The city of Stuttgart has refused to appeal a court verdict ordering officials to re-post to the municipal website the contact information of the country’s most powerful BDS group, the Jewish News Syndicate can first reveal.
BDS is an abbreviation for the Boycott, Divestment, Sanctions campaign targeting Israel.
Susanne Kaufmann, a spokeswoman for Nopper, wrote JNS by email that “we very much regret the judgment of the Stuttgart Administrative Court. However, for purely legal reasons, we have decided not to appeal against it. Based on the current jurisprudence, as it has been elsewhere, we estimate the chances of being successful with an appeal to be very low. That is why we have put the address of the Palestine Committee back on the municipal homepage.”

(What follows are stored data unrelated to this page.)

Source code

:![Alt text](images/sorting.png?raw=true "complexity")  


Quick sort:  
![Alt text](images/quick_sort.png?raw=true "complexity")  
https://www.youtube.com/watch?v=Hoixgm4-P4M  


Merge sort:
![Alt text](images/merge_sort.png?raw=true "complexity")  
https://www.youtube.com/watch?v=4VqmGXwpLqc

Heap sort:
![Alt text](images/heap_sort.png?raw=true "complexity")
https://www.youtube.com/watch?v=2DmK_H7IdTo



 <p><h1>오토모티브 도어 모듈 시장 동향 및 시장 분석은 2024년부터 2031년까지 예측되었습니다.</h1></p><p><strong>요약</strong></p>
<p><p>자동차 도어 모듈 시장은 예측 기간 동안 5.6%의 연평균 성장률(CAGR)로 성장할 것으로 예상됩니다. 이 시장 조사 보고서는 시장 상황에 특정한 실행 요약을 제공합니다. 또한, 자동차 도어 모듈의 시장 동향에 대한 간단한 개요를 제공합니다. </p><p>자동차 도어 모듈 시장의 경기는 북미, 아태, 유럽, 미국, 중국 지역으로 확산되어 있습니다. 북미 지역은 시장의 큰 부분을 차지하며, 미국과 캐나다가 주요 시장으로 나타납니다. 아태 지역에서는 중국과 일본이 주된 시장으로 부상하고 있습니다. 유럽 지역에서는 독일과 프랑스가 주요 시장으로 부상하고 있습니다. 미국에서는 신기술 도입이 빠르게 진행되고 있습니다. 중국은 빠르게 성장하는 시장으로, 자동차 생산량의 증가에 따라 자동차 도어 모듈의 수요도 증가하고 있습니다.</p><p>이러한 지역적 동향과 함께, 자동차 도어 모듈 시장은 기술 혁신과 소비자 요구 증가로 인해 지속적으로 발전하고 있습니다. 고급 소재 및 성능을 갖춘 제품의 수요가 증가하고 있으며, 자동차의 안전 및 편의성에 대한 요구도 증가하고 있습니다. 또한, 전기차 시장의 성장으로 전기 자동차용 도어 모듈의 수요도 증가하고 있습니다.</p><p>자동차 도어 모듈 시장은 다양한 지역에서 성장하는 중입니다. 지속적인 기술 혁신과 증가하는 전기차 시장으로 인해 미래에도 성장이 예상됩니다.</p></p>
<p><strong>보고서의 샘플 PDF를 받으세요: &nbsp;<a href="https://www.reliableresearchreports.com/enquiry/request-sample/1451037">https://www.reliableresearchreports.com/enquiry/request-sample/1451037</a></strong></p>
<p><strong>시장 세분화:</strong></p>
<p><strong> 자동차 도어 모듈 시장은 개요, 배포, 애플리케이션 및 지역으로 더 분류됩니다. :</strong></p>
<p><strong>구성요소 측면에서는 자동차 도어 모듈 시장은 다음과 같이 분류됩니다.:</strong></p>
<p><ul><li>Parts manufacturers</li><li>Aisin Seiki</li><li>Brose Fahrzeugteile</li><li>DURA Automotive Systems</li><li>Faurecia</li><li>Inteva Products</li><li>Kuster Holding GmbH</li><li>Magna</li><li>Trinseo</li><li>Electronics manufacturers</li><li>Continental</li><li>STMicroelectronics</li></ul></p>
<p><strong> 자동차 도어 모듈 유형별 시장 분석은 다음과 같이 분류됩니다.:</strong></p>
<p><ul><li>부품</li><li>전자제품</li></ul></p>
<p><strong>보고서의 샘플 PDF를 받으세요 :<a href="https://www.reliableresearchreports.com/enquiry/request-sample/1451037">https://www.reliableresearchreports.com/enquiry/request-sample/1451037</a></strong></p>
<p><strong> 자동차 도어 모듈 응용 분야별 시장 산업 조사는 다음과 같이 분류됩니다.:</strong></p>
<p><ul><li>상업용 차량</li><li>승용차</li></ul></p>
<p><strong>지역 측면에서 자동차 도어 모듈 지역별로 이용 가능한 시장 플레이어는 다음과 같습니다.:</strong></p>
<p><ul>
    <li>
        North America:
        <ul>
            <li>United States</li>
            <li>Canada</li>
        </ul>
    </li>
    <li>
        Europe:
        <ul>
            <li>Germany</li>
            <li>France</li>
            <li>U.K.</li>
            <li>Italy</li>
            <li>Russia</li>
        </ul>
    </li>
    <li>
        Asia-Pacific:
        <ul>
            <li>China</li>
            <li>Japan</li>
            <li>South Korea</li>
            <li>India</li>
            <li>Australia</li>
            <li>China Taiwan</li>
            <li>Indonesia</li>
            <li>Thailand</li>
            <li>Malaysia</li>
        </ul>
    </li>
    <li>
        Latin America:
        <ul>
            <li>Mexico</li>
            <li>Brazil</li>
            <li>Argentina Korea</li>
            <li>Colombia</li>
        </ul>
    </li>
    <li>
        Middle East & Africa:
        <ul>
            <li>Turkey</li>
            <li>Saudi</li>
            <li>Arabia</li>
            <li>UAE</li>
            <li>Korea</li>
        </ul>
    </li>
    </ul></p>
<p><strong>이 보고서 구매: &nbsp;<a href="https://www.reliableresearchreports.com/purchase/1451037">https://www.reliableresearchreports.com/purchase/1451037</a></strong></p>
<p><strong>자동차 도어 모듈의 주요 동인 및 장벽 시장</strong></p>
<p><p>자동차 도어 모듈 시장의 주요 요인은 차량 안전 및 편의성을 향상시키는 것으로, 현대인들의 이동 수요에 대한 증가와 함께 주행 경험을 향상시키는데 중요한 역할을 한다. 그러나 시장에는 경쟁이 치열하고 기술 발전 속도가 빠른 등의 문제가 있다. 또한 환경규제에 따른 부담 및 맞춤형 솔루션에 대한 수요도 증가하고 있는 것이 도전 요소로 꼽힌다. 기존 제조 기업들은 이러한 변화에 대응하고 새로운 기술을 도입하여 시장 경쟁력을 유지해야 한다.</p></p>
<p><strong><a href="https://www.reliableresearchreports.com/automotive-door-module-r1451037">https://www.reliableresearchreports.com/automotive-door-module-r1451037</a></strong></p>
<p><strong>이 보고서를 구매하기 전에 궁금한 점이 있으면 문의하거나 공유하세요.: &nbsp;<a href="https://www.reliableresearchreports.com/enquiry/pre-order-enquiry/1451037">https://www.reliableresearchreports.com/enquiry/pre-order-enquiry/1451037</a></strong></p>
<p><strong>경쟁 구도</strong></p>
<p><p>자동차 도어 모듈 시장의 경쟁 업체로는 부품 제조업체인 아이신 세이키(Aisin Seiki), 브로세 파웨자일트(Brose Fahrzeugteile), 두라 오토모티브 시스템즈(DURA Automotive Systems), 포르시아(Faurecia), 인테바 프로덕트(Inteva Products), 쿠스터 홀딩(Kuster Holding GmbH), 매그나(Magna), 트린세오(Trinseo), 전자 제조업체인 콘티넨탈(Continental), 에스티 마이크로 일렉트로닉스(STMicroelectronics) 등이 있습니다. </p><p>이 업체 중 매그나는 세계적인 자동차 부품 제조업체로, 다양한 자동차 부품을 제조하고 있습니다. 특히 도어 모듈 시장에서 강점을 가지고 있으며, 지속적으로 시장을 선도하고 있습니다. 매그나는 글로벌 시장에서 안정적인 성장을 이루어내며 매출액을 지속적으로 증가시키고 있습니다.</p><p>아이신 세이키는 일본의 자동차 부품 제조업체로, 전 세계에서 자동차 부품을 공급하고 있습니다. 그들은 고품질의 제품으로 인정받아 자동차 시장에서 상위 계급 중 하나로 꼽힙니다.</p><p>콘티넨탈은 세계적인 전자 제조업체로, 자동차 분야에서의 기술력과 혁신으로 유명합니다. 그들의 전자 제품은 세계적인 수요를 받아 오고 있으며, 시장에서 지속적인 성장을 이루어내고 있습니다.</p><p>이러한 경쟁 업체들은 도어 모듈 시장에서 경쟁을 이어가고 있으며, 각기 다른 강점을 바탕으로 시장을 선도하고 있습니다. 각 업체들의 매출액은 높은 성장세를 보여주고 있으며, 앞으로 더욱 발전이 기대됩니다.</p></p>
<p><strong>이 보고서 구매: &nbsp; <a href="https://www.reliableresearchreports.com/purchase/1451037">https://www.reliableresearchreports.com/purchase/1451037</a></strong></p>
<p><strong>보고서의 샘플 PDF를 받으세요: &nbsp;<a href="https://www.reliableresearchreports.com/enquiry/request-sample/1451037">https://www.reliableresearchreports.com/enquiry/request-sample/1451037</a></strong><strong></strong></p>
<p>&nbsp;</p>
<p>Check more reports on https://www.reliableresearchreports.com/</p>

Kaufmann added that “we do not consider it a solution to delete all external addresses on the municipal homepage. Then we would also have to remove many cultural institutions and all sports associations from the homepage.”
Nopper’s decision to re-post the information violates anti-BDS resolutions of the state of Baden-Württemberg, where Stuttgart is located, and a non-binding legislative act passed by the Bundestag.
Michael Blume, a member of the CDU who is tasked with fighting BDS for the state of Baden-Württemberg, declined to answer JNS’s queries about the ordeal. The Simon Wiesenthal Center classified Blume as anti-Semitic last year for his anti-Jewish and anti-Israel activities, including his failure to curb state funding for BDS activities.
The provincial Green Party and CDU coalition government of Winfried Kretschmann claim that there is “no place for antisemitism” in the state.
Kretschmann refused to comment on the pro-BDS court verdict.